Depuis la semaine dernière, on ne parle pourtant plus que de lui dans cette terre de Moselle traumatisée par l’une des plus grandes énigmes judiciaires françaises. C’est d’abord un conducteur de train à la retraite qui, se réveillant d’un seul coup, s’est rappelé avoir vu un «homme, petit et trapu, le tee-shirt taché de sang», courir ce jour-là le long des voies ferrées où les gamins ont été retrouvés. Et, selon lui, cet homme s’appelait Henri Leclaire.

>> Les faits: Francis Heaulme jugé

Et c’est donc cette rumeur, insistante depuis ce lundi matin, d’aveux plus que tardifs qui vient perturber le début de ce procès. Henri Leclaire devrait donc témoigner dès mardi 9h. La cour d’assises aura alors tout le loisir de réclamer un supplément d’information et, pourquoi pas, décider de renvoyer encore une fois l’examen de cette affaire déjà vieille de 27 ans.

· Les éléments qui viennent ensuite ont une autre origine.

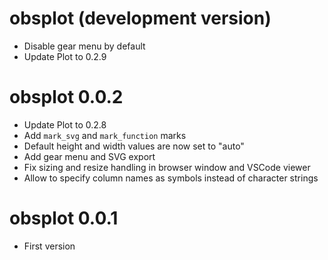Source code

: # obsplot (development version)

* Disable gear menu by default
* Update Plot to 0.2.9

# obsplot 0.0.2

* Update Plot to 0.2.8
* Add `mark_svg` and `mark_function` marks
* Default height and width values are now set to "auto"
* Add gear menu and SVG export
* Fix sizing and resize handling in browser window and VSCode viewer
* Allow to specify column names as symbols instead of character strings

# obsplot 0.0.1

* First version
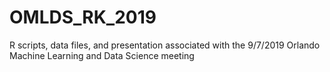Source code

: # OMLDS_RK_2019
R scripts, data files, and presentation associated with the 9/7/2019 Orlando Machine Learning and Data Science meeting
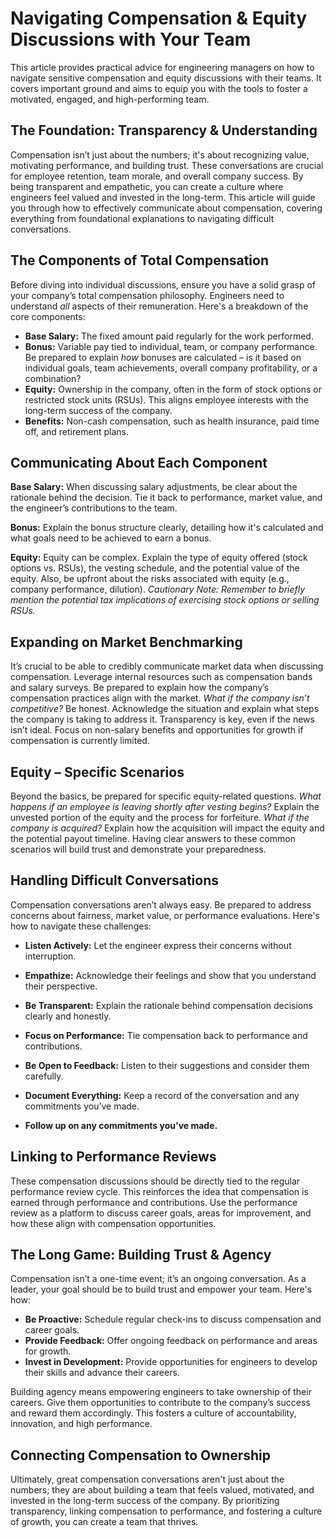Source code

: # Navigating Compensation & Equity Discussions with Your Team

This article provides practical advice for engineering managers on how to navigate sensitive compensation and equity discussions with their teams. It covers important ground and aims to equip you with the tools to foster a motivated, engaged, and high-performing team.

## The Foundation: Transparency & Understanding

Compensation isn’t just about the numbers; it's about recognizing value, motivating performance, and building trust. These conversations are crucial for employee retention, team morale, and overall company success. By being transparent and empathetic, you can create a culture where engineers feel valued and invested in the long-term. This article will guide you through how to effectively communicate about compensation, covering everything from foundational explanations to navigating difficult conversations.

## The Components of Total Compensation

Before diving into individual discussions, ensure you have a solid grasp of your company’s total compensation philosophy.  Engineers need to understand *all* aspects of their remuneration. Here's a breakdown of the core components:

*   **Base Salary:**  The fixed amount paid regularly for the work performed.
*   **Bonus:**  Variable pay tied to individual, team, or company performance. Be prepared to explain *how* bonuses are calculated – is it based on individual goals, team achievements, overall company profitability, or a combination?
*   **Equity:**  Ownership in the company, often in the form of stock options or restricted stock units (RSUs). This aligns employee interests with the long-term success of the company.
*   **Benefits:**  Non-cash compensation, such as health insurance, paid time off, and retirement plans.

## Communicating About Each Component

**Base Salary:**  When discussing salary adjustments, be clear about the rationale behind the decision. Tie it back to performance, market value, and the engineer’s contributions to the team.

**Bonus:**  Explain the bonus structure clearly, detailing how it's calculated and what goals need to be achieved to earn a bonus. 

**Equity:**  Equity can be complex. Explain the type of equity offered (stock options vs. RSUs), the vesting schedule, and the potential value of the equity.  Also, be upfront about the risks associated with equity (e.g., company performance, dilution). *Cautionary Note: Remember to briefly mention the potential tax implications of exercising stock options or selling RSUs.*

## Expanding on Market Benchmarking

It’s crucial to be able to credibly communicate market data when discussing compensation.  Leverage internal resources such as compensation bands and salary surveys. Be prepared to explain how the company’s compensation practices align with the market.  *What if the company isn’t competitive?* Be honest. Acknowledge the situation and explain what steps the company is taking to address it.  Transparency is key, even if the news isn’t ideal.  Focus on non-salary benefits and opportunities for growth if compensation is currently limited.

## Equity – Specific Scenarios

Beyond the basics, be prepared for specific equity-related questions.  *What happens if an employee is leaving shortly after vesting begins?* Explain the unvested portion of the equity and the process for forfeiture. *What if the company is acquired?* Explain how the acquisition will impact the equity and the potential payout timeline. Having clear answers to these common scenarios will build trust and demonstrate your preparedness.

## Handling Difficult Conversations

Compensation conversations aren’t always easy. Be prepared to address concerns about fairness, market value, or performance evaluations. Here's how to navigate these challenges:

*   **Listen Actively:**  Let the engineer express their concerns without interruption.
*   **Empathize:** Acknowledge their feelings and show that you understand their perspective.
*   **Be Transparent:**  Explain the rationale behind compensation decisions clearly and honestly.
*   **Focus on Performance:**  Tie compensation back to performance and contributions.
*   **Be Open to Feedback:**  Listen to their suggestions and consider them carefully.

*   **Document Everything:** Keep a record of the conversation and any commitments you’ve made.
*   **Follow up on any commitments you’ve made.**

## Linking to Performance Reviews

These compensation discussions should be directly tied to the regular performance review cycle. This reinforces the idea that compensation is earned through performance and contributions. Use the performance review as a platform to discuss career goals, areas for improvement, and how these align with compensation opportunities.

## The Long Game: Building Trust & Agency

Compensation isn’t a one-time event; it’s an ongoing conversation. As a leader, your goal should be to build trust and empower your team.  Here's how:

*   **Be Proactive:**  Schedule regular check-ins to discuss compensation and career goals.
*   **Provide Feedback:**  Offer ongoing feedback on performance and areas for growth.
*   **Invest in Development:**  Provide opportunities for engineers to develop their skills and advance their careers.

Building agency means empowering engineers to take ownership of their careers.  Give them opportunities to contribute to the company’s success and reward them accordingly. This fosters a culture of accountability, innovation, and high performance.



## Connecting Compensation to Ownership

Ultimately, great compensation conversations aren't just about the numbers; they are about building a team that feels valued, motivated, and invested in the long-term success of the company. By prioritizing transparency, linking compensation to performance, and fostering a culture of growth, you can create a team that thrives.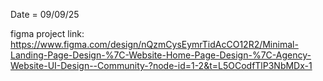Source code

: Date = 09/09/25

figma project link: https://www.figma.com/design/nQzmCysEymrTidAcCO12R2/Minimal-Landing-Page-Design-%7C-Website-Home-Page-Design-%7C-Agency-Website-UI-Design--Community-?node-id=1-2&t=L5OCodfTlP3NbMDx-1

Francis Heaulme change d’avocat

Cheveux blanchi par le temps, menton fuyant et ventre un peu plus rond qu’il y a dix ans, Francis Heaulme a fait son apparition dans le box des accusés ce lundi matin. Survêtement noir, le «routard du crime» a commencé par récuser son avocat Pierre Gonzalez de Gaspard au profit de Liliane Glock. Refusant d’être pris en photo, il s’est simplement contenté de décliner son identité.